The sheriff says there are about 20 inmates under that classification some see it as the county working for the immigration service and worry it creates fear for people here illegally living otherwise productive lives. They would like to see the sheriff stick to enforcing local laws.
It was a packed house at the county commissioner's meeting, where 15 people spoke against having the County identify and hold illegal immigrants. The presumption was commissioners might end the program when the contract is up this summer. The opponents argue it fills up the jail at county expense and there's a moral cost of deporting people who otherwise would only go through regular courts.
"That policy keeps people from reporting crimes thinking that any contact with law enforcement will lead to deportation," said Rev.
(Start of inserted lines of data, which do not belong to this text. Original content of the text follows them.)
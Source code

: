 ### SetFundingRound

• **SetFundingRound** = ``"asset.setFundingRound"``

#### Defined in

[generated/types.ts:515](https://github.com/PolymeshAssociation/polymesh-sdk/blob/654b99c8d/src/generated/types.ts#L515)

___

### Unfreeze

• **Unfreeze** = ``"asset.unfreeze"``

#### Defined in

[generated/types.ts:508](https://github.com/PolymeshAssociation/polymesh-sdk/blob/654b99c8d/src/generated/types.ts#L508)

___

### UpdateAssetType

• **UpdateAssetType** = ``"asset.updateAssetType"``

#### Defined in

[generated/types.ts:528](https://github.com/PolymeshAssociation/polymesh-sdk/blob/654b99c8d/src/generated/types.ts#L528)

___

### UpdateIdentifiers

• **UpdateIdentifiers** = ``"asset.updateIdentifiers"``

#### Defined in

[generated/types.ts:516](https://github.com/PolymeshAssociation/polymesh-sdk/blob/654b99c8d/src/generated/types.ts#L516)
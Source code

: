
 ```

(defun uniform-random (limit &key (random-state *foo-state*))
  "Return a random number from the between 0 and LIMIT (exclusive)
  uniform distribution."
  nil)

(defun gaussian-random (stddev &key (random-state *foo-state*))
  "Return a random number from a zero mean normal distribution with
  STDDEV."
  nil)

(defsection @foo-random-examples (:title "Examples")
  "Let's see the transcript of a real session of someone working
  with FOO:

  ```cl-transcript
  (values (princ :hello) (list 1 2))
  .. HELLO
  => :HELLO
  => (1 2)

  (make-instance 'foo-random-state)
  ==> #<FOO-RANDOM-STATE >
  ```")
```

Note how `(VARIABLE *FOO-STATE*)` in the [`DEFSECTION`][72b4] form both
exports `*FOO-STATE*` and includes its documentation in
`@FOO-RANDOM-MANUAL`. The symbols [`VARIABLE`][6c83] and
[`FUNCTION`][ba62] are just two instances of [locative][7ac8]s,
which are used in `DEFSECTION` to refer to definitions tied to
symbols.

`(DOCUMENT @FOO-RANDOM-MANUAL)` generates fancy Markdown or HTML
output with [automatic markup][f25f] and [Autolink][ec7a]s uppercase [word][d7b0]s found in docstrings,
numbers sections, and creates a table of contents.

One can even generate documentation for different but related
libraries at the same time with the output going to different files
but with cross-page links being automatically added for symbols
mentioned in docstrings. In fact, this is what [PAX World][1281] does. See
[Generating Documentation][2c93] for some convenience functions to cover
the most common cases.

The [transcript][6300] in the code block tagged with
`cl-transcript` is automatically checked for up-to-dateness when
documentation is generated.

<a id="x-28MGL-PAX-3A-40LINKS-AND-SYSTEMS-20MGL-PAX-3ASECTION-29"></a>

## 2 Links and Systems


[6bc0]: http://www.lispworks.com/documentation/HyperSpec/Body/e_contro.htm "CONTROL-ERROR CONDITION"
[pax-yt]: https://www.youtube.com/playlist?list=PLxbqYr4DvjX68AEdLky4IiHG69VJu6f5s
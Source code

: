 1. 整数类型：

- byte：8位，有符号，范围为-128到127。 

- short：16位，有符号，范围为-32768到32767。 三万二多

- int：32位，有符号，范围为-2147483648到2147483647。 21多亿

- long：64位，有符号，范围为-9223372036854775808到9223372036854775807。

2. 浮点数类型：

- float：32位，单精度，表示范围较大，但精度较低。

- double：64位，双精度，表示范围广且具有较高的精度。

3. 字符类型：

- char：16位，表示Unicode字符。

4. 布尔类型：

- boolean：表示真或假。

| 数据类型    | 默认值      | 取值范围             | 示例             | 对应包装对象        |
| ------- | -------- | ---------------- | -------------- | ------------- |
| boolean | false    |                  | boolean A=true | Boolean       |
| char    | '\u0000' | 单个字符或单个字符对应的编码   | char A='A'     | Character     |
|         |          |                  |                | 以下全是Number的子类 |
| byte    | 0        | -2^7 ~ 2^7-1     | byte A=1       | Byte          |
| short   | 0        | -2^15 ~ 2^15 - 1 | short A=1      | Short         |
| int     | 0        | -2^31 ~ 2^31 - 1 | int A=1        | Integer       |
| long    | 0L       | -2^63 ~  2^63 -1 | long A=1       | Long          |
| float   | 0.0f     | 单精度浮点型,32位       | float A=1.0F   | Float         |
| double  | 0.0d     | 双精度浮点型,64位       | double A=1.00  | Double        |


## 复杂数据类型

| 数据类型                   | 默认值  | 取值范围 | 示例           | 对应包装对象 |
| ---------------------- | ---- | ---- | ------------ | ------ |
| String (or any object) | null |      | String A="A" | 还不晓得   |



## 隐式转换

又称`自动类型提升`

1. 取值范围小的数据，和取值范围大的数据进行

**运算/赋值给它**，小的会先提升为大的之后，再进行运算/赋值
Chris Moore, Fellowship Congregational Church.
The sheriff insists that fear is unjustified because only people accused of crimes ever make it to the jail, where their citizenship is questioned.
"You need not fear that you are undocumented or what color your skin is, or what your religion is, we will help you and we will not question that," said Sheriff Vic Regalado.
The leaders of the New Sanctuary Network say it is happening.
"We see a lot of families being broken up because of what we see as minor traffic infractions, or misdemeanors and that raises a moral question. What are we doing here and is that a good policy to have?" said Linda Allegro of the New Sanctuary Network.
The sheriff says in the last year, 37 people from traffic stops were held for ICE and all had warrants for serious crimes, not misdemeanors. In all of those cases, the Sheriff said, the people arrested were wanted on outstanding warrants or stopped for DUI.
Sometimes, Regalado said, prosecutors would drop the state charges if the inmate was due for deportation, making it appear they were deported without charges, when in fact, the charges were dropped because they were going to be deported.
But all the arguments about the new contract won't matter because even though it wasn't mentioned when the crowd was in the room, the deal had already been extended for another year.
"It's already been signed. When was it signed? Friday," said Sheriff Regalado.
The people there to speak against it didn't know it had been extended. Commissioner Karen Keith said she also didn't know and the agreement only requires the sheriff's signature, not the approval of the commissioners.